Work item - Once the pictures are set aside, copy the data below exactly as it stands.

Stored data entries
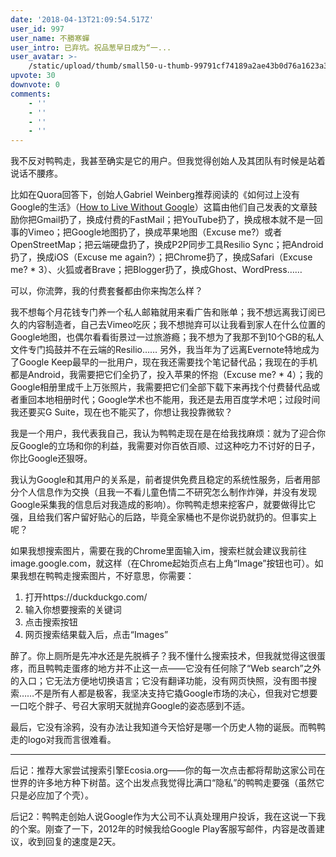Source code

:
 ```yaml
---
date: '2018-04-13T21:09:54.517Z'
user_id: 997
user_name: 不勝寒蟬
user_intro: 已弃坑。祝品葱早日成为“一...
user_avatar: >-
    /static/upload/thumb/small50-u-thumb-99791cf74189a2ae43b0d76a1623a3636acb1b07d47.png
upvote: 30
downvote: 0
comments:
    - ''
    - ''
    - ''
    - ''
---
```


我不反对鸭鸭走，我甚至确实是它的用户。但我觉得创始人及其团队有时候是站着说话不腰疼。  

比如在Quora回答下，创始人Gabriel Weinberg推荐阅读的《如何过上没有Google的生活》（[How to Live Without Google](https://web.archive.org:443/web/20180910074106/https://spreadprivacy.com/how-to-remove-google/)）这篇由他们自己发表的文章鼓励你把Gmail扔了，换成付费的FastMail；把YouTube扔了，换成根本就不是一回事的Vimeo；把Google地图扔了，换成苹果地图（Excuse me?）或者OpenStreetMap；把云端硬盘扔了，换成P2P同步工具Resilio Sync；把Android扔了，换成iOS（Excuse me again?）；把Chrome扔了，换成Safari（Excuse me? \* 3）、火狐或者Brave；把Blogger扔了，换成Ghost、WordPress……

可以，你流弊，我的付费套餐都由你来掏怎么样？

我不想每个月花钱专门养一个私人邮箱就用来看广告和账单；我不想远离我订阅已久的内容制造者，自己去Vimeo吃灰；我不想抛弃可以让我看到家人在什么位置的Google地图，也偶尔看看街景过一过旅游瘾；我不想为了我那不到10个GB的私人文件专门捣鼓并不在云端的Resilio…… 另外，我当年为了远离Evernote特地成为了Google Keep最早的一批用户，现在我还需要找个笔记替代品；我现在的手机都是Android，我需要把它们全扔了，投入苹果的怀抱（Excuse me? \* 4）；我的Google相册里成千上万张照片，我需要把它们全部下载下来再找个付费替代品或者重回本地相册时代；Google学术也不能用，我还是去用百度学术吧；过段时间我还要买G Suite，现在也不能买了，你想让我投靠微软？

我是一个用户，我代表我自己，我认为鸭鸭走现在是在给我找麻烦：就为了迎合你反Google的立场和你的利益，我需要对你百依百顺、过这种吃力不讨好的日子，你比Google还狠呀。

我认为Google和其用户的关系是，前者提供免费且稳定的系统性服务，后者用部分个人信息作为交换（且我一不看儿童色情二不研究怎么制作炸弹，并没有发现Google采集我的信息后对我造成的影响）。你鸭鸭走想来挖客户，就要做得比它强，且给我们客户留好贴心的后路，毕竟全家桶也不是你说扔就扔的。但事实上呢？

如果我想搜索图片，需要在我的Chrome里面输入im，搜索栏就会建议我前往image.google.com，就这样（在Chrome起始页点右上角“Image”按钮也可）。如果我想在鸭鸭走搜索图片，不好意思，你需要：

1.  打开https://duckduckgo.com/
2.  输入你想要搜索的关键词
3.  点击搜索按钮
4.  网页搜索结果载入后，点击“Images”

醉了。你上厕所是先冲水还是先脱裤子？我不懂什么搜索技术，但我就觉得这很蛋疼，而且鸭鸭走蛋疼的地方并不止这一点——它没有任何除了“Web search”之外的入口；它无法方便地切换语言；它没有翻译功能，没有网页快照，没有图书搜索……不是所有人都是极客，我坚决支持它撬Google市场的决心，但我对它想要一口吃个胖子、号召大家明天就抛弃Google的姿态感到不适。

最后，它没有涂鸦，没有办法让我知道今天恰好是哪一个历史人物的诞辰。而鸭鸭走的logo对我而言很难看。

---

后记：推荐大家尝试搜索引擎Ecosia.org——你的每一次点击都将帮助这家公司在世界的许多地方种下树苗。这个出发点我觉得比满口“隐私”的鸭鸭走要强（虽然它只是必应加了个壳）。

后记2：鸭鸭走创始人说Google作为大公司不认真处理用户投诉，我在这说一下我的个案。刚查了一下，2012年的时候我给Google Play客服写邮件，内容是改善建议，收到回复的速度是2天。
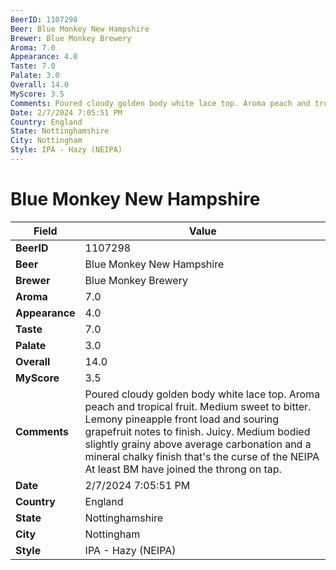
 ```yaml
---
BeerID: 1107298
Beer: Blue Monkey New Hampshire
Brewer: Blue Monkey Brewery
Aroma: 7.0
Appearance: 4.0
Taste: 7.0
Palate: 3.0
Overall: 14.0
MyScore: 3.5
Comments: Poured cloudy golden body white lace top. Aroma peach and tropical fruit. Medium sweet to bitter. Lemony pineapple front load and souring grapefruit notes to finish. Juicy. Medium bodied slightly grainy above average carbonation and a mineral chalky finish that's the curse of the NEIPA  At least BM have joined the throng on tap.
Date: 2/7/2024 7:05:51 PM
Country: England
State: Nottinghamshire
City: Nottingham
Style: IPA - Hazy (NEIPA)
---
```


# Blue Monkey New Hampshire

| Field         | Value |
|---------------|-------|
| **BeerID** | 1107298 |
| **Beer** | Blue Monkey New Hampshire |
| **Brewer** | Blue Monkey Brewery |
| **Aroma** | 7.0 |
| **Appearance** | 4.0 |
| **Taste** | 7.0 |
| **Palate** | 3.0 |
| **Overall** | 14.0 |
| **MyScore** | 3.5 |
| **Comments** | Poured cloudy golden body white lace top. Aroma peach and tropical fruit. Medium sweet to bitter. Lemony pineapple front load and souring grapefruit notes to finish. Juicy. Medium bodied slightly grainy above average carbonation and a mineral chalky finish that's the curse of the NEIPA  At least BM have joined the throng on tap. |
| **Date** | 2/7/2024 7:05:51 PM |
| **Country** | England |
| **State** | Nottinghamshire |
| **City** | Nottingham |
| **Style** | IPA - Hazy (NEIPA) |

Response to this task -
Source code

:
 ```yaml
---
date: '2018-04-13T21:09:54.517Z'
user_id: 997
user_name: 不勝寒蟬
user_intro: 已弃坑。祝品葱早日成为“一...
user_avatar: >-
    /static/upload/thumb/small50-u-thumb-99791cf74189a2ae43b0d76a1623a3636acb1b07d47.png
upvote: 30
downvote: 0
comments:
    - ''
    - ''
    - ''
    - ''
---
```


我不反对鸭鸭走，我甚至确实是它的用户。但我觉得创始人及其团队有时候是站着说话不腰疼。  

比如在Quora回答下，创始人Gabriel Weinberg推荐阅读的《如何过上没有Google的生活》（[How to Live Without Google](https://web.archive.org:443/web/20180910074106/https://spreadprivacy.com/how-to-remove-google/)）这篇由他们自己发表的文章鼓励你把Gmail扔了，换成付费的FastMail；把YouTube扔了，换成根本就不是一回事的Vimeo；把Google地图扔了，换成苹果地图（Excuse me?）或者OpenStreetMap；把云端硬盘扔了，换成P2P同步工具Resilio Sync；把Android扔了，换成iOS（Excuse me again?）；把Chrome扔了，换成Safari（Excuse me? \* 3）、火狐或者Brave；把Blogger扔了，换成Ghost、WordPress……

可以，你流弊，我的付费套餐都由你来掏怎么样？

我不想每个月花钱专门养一个私人邮箱就用来看广告和账单；我不想远离我订阅已久的内容制造者，自己去Vimeo吃灰；我不想抛弃可以让我看到家人在什么位置的Google地图，也偶尔看看街景过一过旅游瘾；我不想为了我那不到10个GB的私人文件专门捣鼓并不在云端的Resilio…… 另外，我当年为了远离Evernote特地成为了Google Keep最早的一批用户，现在我还需要找个笔记替代品；我现在的手机都是Android，我需要把它们全扔了，投入苹果的怀抱（Excuse me? \* 4）；我的Google相册里成千上万张照片，我需要把它们全部下载下来再找个付费替代品或者重回本地相册时代；Google学术也不能用，我还是去用百度学术吧；过段时间我还要买G Suite，现在也不能买了，你想让我投靠微软？

我是一个用户，我代表我自己，我认为鸭鸭走现在是在给我找麻烦：就为了迎合你反Google的立场和你的利益，我需要对你百依百顺、过这种吃力不讨好的日子，你比Google还狠呀。

我认为Google和其用户的关系是，前者提供免费且稳定的系统性服务，后者用部分个人信息作为交换（且我一不看儿童色情二不研究怎么制作炸弹，并没有发现Google采集我的信息后对我造成的影响）。你鸭鸭走想来挖客户，就要做得比它强，且给我们客户留好贴心的后路，毕竟全家桶也不是你说扔就扔的。但事实上呢？

如果我想搜索图片，需要在我的Chrome里面输入im，搜索栏就会建议我前往image.google.com，就这样（在Chrome起始页点右上角“Image”按钮也可）。如果我想在鸭鸭走搜索图片，不好意思，你需要：

1.  打开https://duckduckgo.com/
2.  输入你想要搜索的关键词
3.  点击搜索按钮
4.  网页搜索结果载入后，点击“Images”

醉了。你上厕所是先冲水还是先脱裤子？我不懂什么搜索技术，但我就觉得这很蛋疼，而且鸭鸭走蛋疼的地方并不止这一点——它没有任何除了“Web search”之外的入口；它无法方便地切换语言；它没有翻译功能，没有网页快照，没有图书搜索……不是所有人都是极客，我坚决支持它撬Google市场的决心，但我对它想要一口吃个胖子、号召大家明天就抛弃Google的姿态感到不适。

最后，它没有涂鸦，没有办法让我知道今天恰好是哪一个历史人物的诞辰。而鸭鸭走的logo对我而言很难看。

---

后记：推荐大家尝试搜索引擎Ecosia.org——你的每一次点击都将帮助这家公司在世界的许多地方种下树苗。这个出发点我觉得比满口“隐私”的鸭鸭走要强（虽然它只是必应加了个壳）。

后记2：鸭鸭走创始人说Google作为大公司不认真处理用户投诉，我在这说一下我的个案。刚查了一下，2012年的时候我给Google Play客服写邮件，内容是改善建议，收到回复的速度是2天。
 ```yaml
---
BeerID: 1107298
Beer: Blue Monkey New Hampshire
Brewer: Blue Monkey Brewery
Aroma: 7.0
Appearance: 4.0
Taste: 7.0
Palate: 3.0
Overall: 14.0
MyScore: 3.5
Comments: Poured cloudy golden body white lace top. Aroma peach and tropical fruit. Medium sweet to bitter. Lemony pineapple front load and souring grapefruit notes to finish. Juicy. Medium bodied slightly grainy above average carbonation and a mineral chalky finish that's the curse of the NEIPA  At least BM have joined the throng on tap.
Date: 2/7/2024 7:05:51 PM
Country: England
State: Nottinghamshire
City: Nottingham
Style: IPA - Hazy (NEIPA)
---
```


# Blue Monkey New Hampshire

| Field         | Value |
|---------------|-------|
| **BeerID** | 1107298 |
| **Beer** | Blue Monkey New Hampshire |
| **Brewer** | Blue Monkey Brewery |
| **Aroma** | 7.0 |
| **Appearance** | 4.0 |
| **Taste** | 7.0 |
| **Palate** | 3.0 |
| **Overall** | 14.0 |
| **MyScore** | 3.5 |
| **Comments** | Poured cloudy golden body white lace top. Aroma peach and tropical fruit. Medium sweet to bitter. Lemony pineapple front load and souring grapefruit notes to finish. Juicy. Medium bodied slightly grainy above average carbonation and a mineral chalky finish that's the curse of the NEIPA  At least BM have joined the throng on tap. |
| **Date** | 2/7/2024 7:05:51 PM |
| **Country** | England |
| **State** | Nottinghamshire |
| **City** | Nottingham |
| **Style** | IPA - Hazy (NEIPA) |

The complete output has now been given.